SANTA FE -- When nothing else worked to get his daughter to go to school -- and a judge said he had to make sure she attended -- a father decided to shackle the preteen.

"I had no other choice," 33-year-old Eugene Robbins said. "It takes both our incomes to support our house, so all I can really do is take her to the school and see her inside. I can't stay with her all day."

Robbins, who was charged with injury to a child and child endangerment, said school officials told him last month that his 12-year-old daughter had only attended 10 days of school since August at Santa Fe Junior High School.

A judge ordered the girl's parents to make sure she attended school or face criminal charges. Robbins said he then began chaining the girl's ankles and taking her to school.

"I didn't know what else to do," he said. "I mean, I never chained her and just left her at home or anything like that."

Robbins was arrested and charged last week after a woman saw the shackles on the girl at a gas station. The woman said Robbins threatened to break the girl's legs if she overfilled a gas container.

Robbins said it was an idle threat.

"I say stuff like that all the time," he said. "Everyone does. She got smart with her momma last week, and I told her to watch her mouth or I was going to pull her bottom lip up over her head. Doesn't mean I was going to do it. I never even hit my kids or spank them."
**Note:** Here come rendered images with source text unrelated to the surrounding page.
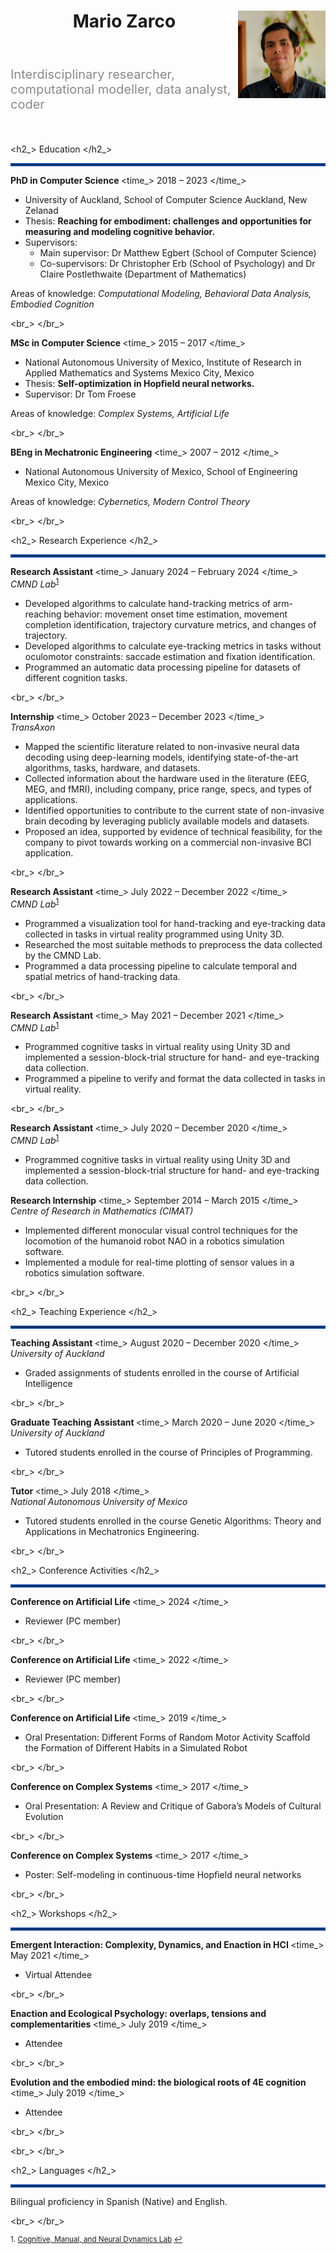 <!-- ---
layout: page
title: Resume
tags: [resume, academia]
date: 2023-08-14
comments: false
---

## RESUME -->

<!-- ---
layout: /_k=
title: David Whipp's CV
---
# David Whipp
Professor, University of Helsinki

Institute of Seismology, Department of Geosciences and Geography<br/>
P.O. Box 68 (Pietari Kalmin katu 5)<br/>
FI-00014 University of Helsinki, Finland<br/>

<a href="firstname.lastname@helsinki.fi">firstname.lastname@helsinki.fi</a> - +358 (0)2 941 51617

<div id="webaddress">
  <a href="https://davewhipp.github.io"><i class="fa-solid fa-house"></i> davewhipp.github.io</a> - 
  <a href="http://www.helsinki.fi/geodynamics"><i class="fa-solid fa-users"></i> www.helsinki.fi/geodynamics (group)</a><br/>
  <a href="https://github.com/davewhipp"><i class="fa-brands fa-github"></i> davewhipp</a> - 
  <a href="https://orcid.org/0000-0002-3820-6886"><i class="fa-brands fa-orcid"></i> 0000-0002-3820-6886</a> - 
  <a href="https://www.linkedin.com/in/dwhipp/"><i class="fa-brands fa-linkedin"></i> dwhipp</a> - 
  <a href="https://twitter.com/dave_whipp"><i class="fa-brands fa-twitter"></i> @dave_whipp</a>
</div>

## Education

`2003-2008`
**Ph.D., Geology**, *University of Michigan*, Ann Arbor, MI, USA.

`1998-2002`
**B.S., Geology (Physics minor)**, *University of Michigan*, Ann Arbor, MI, USA. -->

<!-- <header>
    <h1 class="page-title"> Resume </h1>
    <div class="hr pb0"></div>
    loading="lazy" style="opacity: 0;
</header> -->

<link rel="stylesheet" type="text/css" href="resume.css">

<header>
    <img class="circle_photo" src="/assets/img/Mario_logo.jpg" align="right" width="140" height="140"> 
    <h1>Mario Zarco</h1>
    <!-- <p class="h3 faded subline title p-job-title">Researcher</p> -->
    <!-- <p_> Researcher </p_> -->
    <div class="hr pb0"></div>
</header>
<!-- <ul>
    <li>This is the first</li>
    <li>
    This is the second
    </li>
    <li>
    This is the third
    </li>
</ul> -->
<!-- <p align="justify">
I am driven by philosophically minded interdisciplinary collaboration. I have experience in computational models and data analysis of cognitive behavior. I use tools from complexity science and machine learning to explore how bodily and environmental dynamics play a fundamental role in cognition. My philosophical baggage is embodied cognition and ecological psychology. I am also interested in agency, consciousness, social cognition, human-machine interaction, and active inference.
</p> -->

<p style="opacity: 0.5; font-size: 20px; align: justify">
Interdisciplinary researcher, computational modeller, data analyst, coder
</p>

<br>

<!-- <span class="name"> Mario Zarco </span> -->

<h2_> Education </h2_>

<hr style="border:2px solid #0D47A1">

<b> PhD in Computer Science </b> <time_> 2018 – 2023 </time_>

* University of Auckland, School of Computer Science <location> Auckland, New Zelanad </location> 
* Thesis: <b> Reaching for embodiment: challenges and opportunities for measuring and modeling cognitive behavior. </b>
* Supervisors: 
  * Main supervisor: Dr Matthew Egbert (School of Computer Science) 
  * Co-supervisors:  Dr Christopher Erb (School of Psychology) and Dr Claire Postlethwaite (Department of Mathematics)

Areas of knowledge: <i> Computational Modeling, Behavioral Data Analysis, Embodied Cognition </i>

<br_> </br_>

<b> MSc in Computer Science </b> <time_> 2015 – 2017 </time_>

* National Autonomous University of Mexico, Institute of Research in Applied Mathematics and Systems <location> Mexico City, Mexico </location>
* Thesis: <b> Self-optimization in Hopfield neural networks. </b>
* Supervisor: Dr Tom Froese

Areas of knowledge: <i> Complex Systems, Artificial Life </i>

<br_> </br_>

<b> BEng in Mechatronic Engineering </b> <time_> 2007 – 2012 </time_>

* National Autonomous University of Mexico, School of Engineering <location> Mexico City, Mexico </location>
<!-- * Thesis: Evaluation of monocular control visual techniques for NAO humanoid robots locomotion. -->

Areas of knowledge: <i> Cybernetics, Modern Control Theory </i>

<br_> </br_>

<h2_> Research Experience </h2_>

<hr style="border:2px solid #0D47A1">

<b> Research Assistant </b> <time_> January 2024 – February 2024 </time_>
<br> <i>CMND Lab</i><sup><a href="#fn1" id="ref1">1</a></sup>

* Developed algorithms to calculate hand-tracking metrics of arm-reaching behavior: movement onset time estimation, movement completion identification, trajectory curvature metrics, and changes of trajectory.
* Developed algorithms to calculate eye-tracking metrics in tasks without oculomotor constraints: saccade estimation and fixation identification.
* Programmed an automatic data processing pipeline for datasets of different cognition tasks. 

<br_> </br_>

<b> Internship </b> <time_> October 2023 – December 2023 </time_>
<br> <i>TransAxon</i>

* Mapped the scientific literature related to non-invasive neural data decoding using deep-learning models, identifying state-of-the-art algorithms, tasks, hardware, and datasets.
* Collected information about the hardware used in the literature (EEG, MEG, and fMRI), including company, price range, specs, and types of applications.
* Identified opportunities to contribute to the current state of non-invasive brain decoding by leveraging publicly available models and datasets.
* Proposed an idea, supported by evidence of technical feasibility, for the company to pivot towards working on a commercial non-invasive BCI application.

<br_> </br_>

<b> Research Assistant </b> <time_> July 2022 – December 2022 </time_>
<br> <i>CMND Lab</i><sup><a href="#fn1" id="ref1">1</a></sup>

* Programmed a visualization tool for hand-tracking and eye-tracking data collected in tasks in virtual reality programmed using Unity 3D.
* Researched the most suitable methods to preprocess the data collected by the CMND Lab.
* Programmed a data processing pipeline to calculate temporal and spatial metrics of hand-tracking data.

<br_> </br_>

<b> Research Assistant </b> <time_> May 2021 – December 2021 </time_>
<br> <i>CMND Lab</i><sup><a href="#fn1" id="ref1">1</a></sup>

* Programmed cognitive tasks in virtual reality using Unity 3D and implemented a session-block-trial structure for hand- and eye-tracking data collection.
* Programmed a pipeline to verify and format the data collected in tasks in virtual reality.

<br_> </br_>

<b> Research Assistant </b> <time_> July 2020 – December 2020 </time_>
<br> <i>CMND Lab</i><sup><a href="#fn1" id="ref1">1</a></sup>

* Programmed cognitive tasks in virtual reality using Unity 3D and implemented a session-block-trial structure for hand- and eye-tracking data collection.

<b> Research Internship </b> <time_> September 2014 – March 2015 </time_>
<br> <i>Centre of Research in Mathematics (CIMAT)</i>

* Implemented different monocular visual control techniques for the locomotion of the humanoid robot NAO in a robotics simulation software.
* Implemented a module for real-time plotting of sensor values in a robotics simulation software.

<br_> </br_>

<h2_> Teaching Experience </h2_>

<hr style="border:2px solid #0D47A1">

<b> Teaching Assistant </b> <time_> August 2020 – December 2020 </time_>
<br> <i>University of Auckland</i>


* Graded assignments of students enrolled in the course of Artificial Intelligence

<br_> </br_>

<b> Graduate Teaching Assistant </b> <time_> March 2020 – June 2020 </time_>
<br> <i>University of Auckland</i>

* Tutored students enrolled in the course of Principles of Programming.

<br_> </br_>

<b> Tutor </b> <time_> July 2018 </time_>
<br> <i>National Autonomous University of Mexico</i>

* Tutored students enrolled in the course Genetic Algorithms: Theory and Applications in Mechatronics Engineering.

<br_> </br_>

<h2_> Conference Activities </h2_>

<hr style="border:2px solid #0D47A1">

<b> Conference on Artificial Life  </b> <time_> 2024 </time_>

* Reviewer (PC member)

<br_> </br_>

<b> Conference on Artificial Life  </b> <time_> 2022 </time_>

* Reviewer (PC member)

<br_> </br_>

<b> Conference on Artificial Life  </b> <time_> 2019 </time_>

* Oral Presentation: Different Forms of Random Motor Activity Scaffold the Formation of Different Habits in a Simulated Robot

<br_> </br_>

<b> Conference on Complex Systems  </b> <time_> 2017 </time_>

* Oral Presentation: A Review and Critique of Gabora’s Models of Cultural Evolution

<br_> </br_>

<b> Conference on Complex Systems  </b> <time_> 2017 </time_>

* Poster: Self-modeling in continuous-time Hopfield neural networks 

<br_> </br_>

<h2_> Workshops </h2_>

<hr style="border:2px solid #0D47A1">

<b> Emergent Interaction: Complexity, Dynamics, and Enaction in HCI </b> <time_> May 2021 </time_>

* Virtual Attendee

<br_> </br_>

<b> Enaction and Ecological Psychology: overlaps, tensions and complementarities </b> <time_> July 2019 </time_>

* Attendee

<br_> </br_>

<b> Evolution and the embodied mind: the biological roots of 4E cognition </b> <time_> July 2019 </time_>

* Attendee

<br_> </br_>

<!-- <h2_> Scholarships </h2_>

<hr style="border:2px solid #0D47A1">

In construction... -->

<br_> </br_>

<h2_> Languages </h2_>

<hr style="border:2px solid #0D47A1">

Bilingual proficiency in Spanish (Native) and English.

<br_> </br_>

<div class="hr pb0"></div>

<sup id="fn1">1. <a href="https://www.cmndlab.com/" target="_blank">Cognitive, Manual, and Neural Dynamics Lab</a> <a href="#ref1" title="Jump back to footnote 1 in the text.">↩</a></sup>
Trudy Davis, executive director of the Child Advocacy Center, said she is sympathetic to parents who are having a hard time ensuring their children go to school.

"But there is a level where you go too far," she said. "He went too far."

Robbins faces two to 10 years in prison if convicted.

"I'm going to go to jail over this," he said after bonding out of jail. "The least she could do is go to school."

Santa Fe is about 35 miles southeast of Houston.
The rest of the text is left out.